* Task
Working through the entries below, find how many lines include the string "frecuencia"; give only that number.

* Data for this task

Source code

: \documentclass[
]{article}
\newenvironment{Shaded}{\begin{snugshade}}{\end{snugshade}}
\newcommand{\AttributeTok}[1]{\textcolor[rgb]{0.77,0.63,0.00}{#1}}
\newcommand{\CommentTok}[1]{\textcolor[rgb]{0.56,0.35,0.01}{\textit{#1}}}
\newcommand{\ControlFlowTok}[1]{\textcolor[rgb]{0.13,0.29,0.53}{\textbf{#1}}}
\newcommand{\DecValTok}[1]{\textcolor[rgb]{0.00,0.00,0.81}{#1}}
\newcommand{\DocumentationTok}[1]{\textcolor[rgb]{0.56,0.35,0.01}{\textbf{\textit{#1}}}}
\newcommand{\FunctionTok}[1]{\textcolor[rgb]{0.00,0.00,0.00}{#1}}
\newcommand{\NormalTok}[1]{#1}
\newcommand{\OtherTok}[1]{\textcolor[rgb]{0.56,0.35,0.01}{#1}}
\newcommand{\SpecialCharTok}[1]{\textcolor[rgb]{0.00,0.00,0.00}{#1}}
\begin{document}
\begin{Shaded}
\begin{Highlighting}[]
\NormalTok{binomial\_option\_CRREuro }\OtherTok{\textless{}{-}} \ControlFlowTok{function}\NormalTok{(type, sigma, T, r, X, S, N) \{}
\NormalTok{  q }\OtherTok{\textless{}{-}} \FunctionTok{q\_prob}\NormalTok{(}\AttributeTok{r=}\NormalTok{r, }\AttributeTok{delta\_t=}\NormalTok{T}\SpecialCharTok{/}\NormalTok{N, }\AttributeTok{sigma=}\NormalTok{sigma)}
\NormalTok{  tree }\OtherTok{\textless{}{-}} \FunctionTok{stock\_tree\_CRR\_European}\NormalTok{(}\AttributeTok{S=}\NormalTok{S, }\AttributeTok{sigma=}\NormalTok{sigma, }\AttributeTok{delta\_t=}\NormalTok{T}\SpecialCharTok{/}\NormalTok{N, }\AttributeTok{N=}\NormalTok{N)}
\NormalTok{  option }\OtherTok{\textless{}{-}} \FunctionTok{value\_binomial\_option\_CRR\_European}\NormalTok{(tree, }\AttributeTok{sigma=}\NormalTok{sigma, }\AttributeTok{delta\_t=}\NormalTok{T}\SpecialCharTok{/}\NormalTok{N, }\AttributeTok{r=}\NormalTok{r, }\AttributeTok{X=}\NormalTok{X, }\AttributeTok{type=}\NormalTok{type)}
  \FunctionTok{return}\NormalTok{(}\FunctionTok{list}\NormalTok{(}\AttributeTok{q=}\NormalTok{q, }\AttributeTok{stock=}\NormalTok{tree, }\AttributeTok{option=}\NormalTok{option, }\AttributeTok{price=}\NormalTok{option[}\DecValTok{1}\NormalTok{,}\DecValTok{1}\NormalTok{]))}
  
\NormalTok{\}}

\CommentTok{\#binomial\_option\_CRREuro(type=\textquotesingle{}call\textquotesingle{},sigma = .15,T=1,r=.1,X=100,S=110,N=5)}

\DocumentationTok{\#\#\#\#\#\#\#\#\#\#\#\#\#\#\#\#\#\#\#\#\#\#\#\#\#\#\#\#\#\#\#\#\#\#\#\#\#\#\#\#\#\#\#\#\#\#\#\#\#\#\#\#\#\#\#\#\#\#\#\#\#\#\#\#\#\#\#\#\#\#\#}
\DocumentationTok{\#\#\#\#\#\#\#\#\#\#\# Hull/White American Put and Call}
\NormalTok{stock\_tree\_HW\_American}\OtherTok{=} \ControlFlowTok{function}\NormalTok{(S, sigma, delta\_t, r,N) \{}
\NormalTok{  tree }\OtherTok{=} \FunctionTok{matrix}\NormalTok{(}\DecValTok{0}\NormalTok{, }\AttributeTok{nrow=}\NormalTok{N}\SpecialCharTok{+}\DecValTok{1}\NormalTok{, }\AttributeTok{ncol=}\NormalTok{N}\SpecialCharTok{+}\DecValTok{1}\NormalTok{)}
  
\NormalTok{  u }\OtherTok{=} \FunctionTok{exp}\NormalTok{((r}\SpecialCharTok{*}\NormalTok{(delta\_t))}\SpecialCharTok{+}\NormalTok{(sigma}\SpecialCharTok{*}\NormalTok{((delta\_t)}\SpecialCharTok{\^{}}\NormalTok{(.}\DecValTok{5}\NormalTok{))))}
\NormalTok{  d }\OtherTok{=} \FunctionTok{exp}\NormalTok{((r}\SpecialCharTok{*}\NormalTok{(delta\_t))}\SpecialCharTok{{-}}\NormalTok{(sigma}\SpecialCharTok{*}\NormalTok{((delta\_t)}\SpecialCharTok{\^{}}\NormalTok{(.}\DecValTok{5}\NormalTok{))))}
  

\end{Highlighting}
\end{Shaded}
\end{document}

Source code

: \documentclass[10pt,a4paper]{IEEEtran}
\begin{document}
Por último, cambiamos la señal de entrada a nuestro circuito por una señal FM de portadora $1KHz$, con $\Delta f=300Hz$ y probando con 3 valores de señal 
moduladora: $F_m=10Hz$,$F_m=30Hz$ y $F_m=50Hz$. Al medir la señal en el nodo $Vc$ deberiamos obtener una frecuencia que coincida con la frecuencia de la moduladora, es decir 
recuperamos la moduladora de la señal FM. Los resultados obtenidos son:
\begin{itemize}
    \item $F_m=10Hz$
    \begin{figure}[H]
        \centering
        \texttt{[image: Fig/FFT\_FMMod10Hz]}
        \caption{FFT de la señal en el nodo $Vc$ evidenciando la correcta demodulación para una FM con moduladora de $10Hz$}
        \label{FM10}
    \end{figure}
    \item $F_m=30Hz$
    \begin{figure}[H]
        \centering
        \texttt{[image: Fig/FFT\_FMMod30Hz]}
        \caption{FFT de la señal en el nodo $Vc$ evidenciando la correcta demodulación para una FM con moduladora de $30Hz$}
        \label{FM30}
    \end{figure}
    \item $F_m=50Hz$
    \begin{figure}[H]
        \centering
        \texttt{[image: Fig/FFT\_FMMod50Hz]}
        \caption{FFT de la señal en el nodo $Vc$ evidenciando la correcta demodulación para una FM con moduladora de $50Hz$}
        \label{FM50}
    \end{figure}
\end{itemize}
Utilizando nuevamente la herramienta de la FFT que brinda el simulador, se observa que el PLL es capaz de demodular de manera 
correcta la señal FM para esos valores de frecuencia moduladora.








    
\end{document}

* Output of the task
2